Adds biomaRt annotations (e.g. gene, gene_biotype) and QC metric annotations.

annotate_sce(
  sce,
  min_library_size = 300,
  max_library_size = "adaptive",
  min_features = 100,
  max_features = "adaptive",
  max_mito = "adaptive",
  min_ribo = 0,
  max_ribo = 1,
  min_counts = 2,
  min_cells = 2,
  drop_unmapped = TRUE,
  drop_mito = TRUE,
  drop_ribo = FALSE,
  annotate_genes = TRUE,
  annotate_cells = TRUE,
  nmads = 4,
  ensembl_mapping_file = NULL,
  species = getOption("scflow_species", default = "human")
)

Arguments

sce

a SingleCellExperiment object

min_library_size

the minimum number of counts per cell

max_library_size

the maximum number of counts per cell or "adaptive"

min_features

the minimum number of features per cell (i.e. the minimum number of genes with >0 counts)

max_features

the maximum number of features per cell or "adaptive"

max_mito

the maximum proportion of counts mapping to mitochondrial genes (0 - 1) or "adaptive"

min_ribo

the minimum proportion of counts mapping to ribosomal genes (0 - 1)

max_ribo

the maximum proportion of counts mapping to ribosomal genes (0 - 1)

min_counts

the minimum number of counts per cell in min_cells

min_cells

the minimum number of cells with min_counts

drop_unmapped

set TRUE to remove unmapped ensembl_gene_id

drop_mito

set TRUE to remove mitochondrial genes

drop_ribo

set TRUE to remove ribosomal genes

annotate_genes

optionally skip gene annotation with FALSE

annotate_cells

optionally skip cell annotation with FALSE

nmads

The number of median absolute deviations used to define outliers for adaptive thresholding.

ensembl_mapping_file

a local tsv file with ensembl_gene_id and additional columns for mapping ensembl_gene_id to gene info. If not provided, the biomaRt db is queried (slower).

species

The biological species of the sample.

Value

sce a annotated SingleCellExperiment object

Quality control options and thresholds

In addition to calculating QC metrics and annotating gene information, this function adds boolean (TRUE/FALSE) indicators of which cells/genes met the QC criteria.
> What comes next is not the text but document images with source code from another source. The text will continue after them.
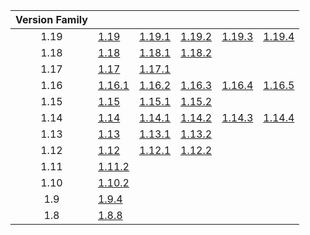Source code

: | Version Family | | | | | |
|:---:|---|---|---|---|---|
| 1.19 | [1.19](https://github.com/BaldGang/spigot-build/releases/download/20230507/spigot-1.19.jar) | [1.19.1](https://github.com/BaldGang/spigot-build/releases/download/20230507/spigot-1.19.1.jar) | [1.19.2](https://github.com/BaldGang/spigot-build/releases/download/20230507/spigot-1.19.2.jar) | [1.19.3](https://github.com/BaldGang/spigot-build/releases/download/20230507/spigot-1.19.3.jar) | [1.19.4](https://github.com/BaldGang/spigot-build/releases/download/20230507/spigot-1.19.4.jar) |
| 1.18 | [1.18](https://github.com/BaldGang/spigot-build/releases/download/20230507/spigot-1.18.jar) | [1.18.1](https://github.com/BaldGang/spigot-build/releases/download/20230507/spigot-1.18.1.jar) | [1.18.2](https://github.com/BaldGang/spigot-build/releases/download/20230507/spigot-1.18.2.jar) | | |
| 1.17 | [1.17](https://github.com/BaldGang/spigot-build/releases/download/20230507/spigot-1.17.jar) | [1.17.1](https://github.com/BaldGang/spigot-build/releases/download/20230507/spigot-1.17.1.jar) | | | |
| 1.16 | [1.16.1](https://github.com/BaldGang/spigot-build/releases/download/20230507/spigot-1.16.1.jar) | [1.16.2](https://github.com/BaldGang/spigot-build/releases/download/20230507/spigot-1.16.2.jar) | [1.16.3](https://github.com/BaldGang/spigot-build/releases/download/20230507/spigot-1.16.3.jar) | [1.16.4](https://github.com/BaldGang/spigot-build/releases/download/20230507/spigot-1.16.4.jar) | [1.16.5](https://github.com/BaldGang/spigot-build/releases/download/20230507/spigot-1.16.5.jar) |
| 1.15 | [1.15](https://github.com/BaldGang/spigot-build/releases/download/20230507/spigot-1.15.jar) | [1.15.1](https://github.com/BaldGang/spigot-build/releases/download/20230507/spigot-1.15.1.jar) | [1.15.2](https://github.com/BaldGang/spigot-build/releases/download/20230507/spigot-1.15.2.jar) | | |
| 1.14 | [1.14](https://github.com/BaldGang/spigot-build/releases/download/20230507/spigot-1.14.jar) | [1.14.1](https://github.com/BaldGang/spigot-build/releases/download/20230507/spigot-1.14.1.jar) | [1.14.2](https://github.com/BaldGang/spigot-build/releases/download/20230507/spigot-1.14.2.jar) | [1.14.3](https://github.com/BaldGang/spigot-build/releases/download/20230507/spigot-1.14.3.jar) | [1.14.4](https://github.com/BaldGang/spigot-build/releases/download/20230507/spigot-1.14.4.jar) |
| 1.13 | [1.13](https://github.com/BaldGang/spigot-build/releases/download/20230507/spigot-1.13.jar) | [1.13.1](https://github.com/BaldGang/spigot-build/releases/download/20230507/spigot-1.13.1.jar) | [1.13.2](https://github.com/BaldGang/spigot-build/releases/download/20230507/spigot-1.13.2.jar) | | |
| 1.12 | [1.12](https://github.com/BaldGang/spigot-build/releases/download/20230507/spigot-1.12.jar) | [1.12.1](https://github.com/BaldGang/spigot-build/releases/download/20230507/spigot-1.12.1.jar) | [1.12.2](https://github.com/BaldGang/spigot-build/releases/download/20230507/spigot-1.12.2.jar) | | |
| 1.11 | [1.11.2](https://github.com/BaldGang/spigot-build/releases/download/20230507/spigot-1.11.2.jar) | | | | |
| 1.10 | [1.10.2](https://github.com/BaldGang/spigot-build/releases/download/20230507/spigot-1.10.2.jar) | | | | |
| 1.9 | [1.9.4](https://github.com/BaldGang/spigot-build/releases/download/20230507/spigot-1.9.4.jar) | | | | |
| 1.8 | [1.8.8](https://github.com/BaldGang/spigot-build/releases/download/20230507/spigot-1.8.8.jar) | | | | |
This enables QC reports, plots, and various QC-related tables to be saved before filtering with the filter_sce() function.

Annotations

With the default settings, the SingleCellExperiment object is annotated with:

Cell-level annotations

  • total_counts - sum of counts across all genes

  • total_features_by_counts - total number of unique genes with expression >0

  • qc_metric_min_library_size - did the cell have at least min_library_size counts

  • qc_metric_min_features - did the cell have counts >0 in at least min_features number of cells?

  • pc_mito - percentage of counts mapping to mitochondrial genes in this cell

  • qc_metric_pc_mito_ok was pc_mito <= the max_mito cutoff?

  • pc_ribo - percentage of counts mapping to ribosomal genes in this cell

  • qc_metric_pc_ribo_ok was pc_ribo <= the max_ribo cutoff?

  • qc_metric_passed - did the cell pass all of the cell QC tests

Gene-level annotations

  • gene - official gene name

  • gene_biotype - protein_coding, lncRNA, pseudogene, etc.

  • qc_metric_ensembl_mapped - was the ensembl_gene_id found in biomaRt

  • qc_metric_is_mito - is the gene mitochondrial

  • qc_metric_is_ribo - is the gene ribosomal

  • qc_metric_n_cells_expressing - number of cells with at least min_counts

  • qc_metric_is_expressive - did at least min_cells have min_counts?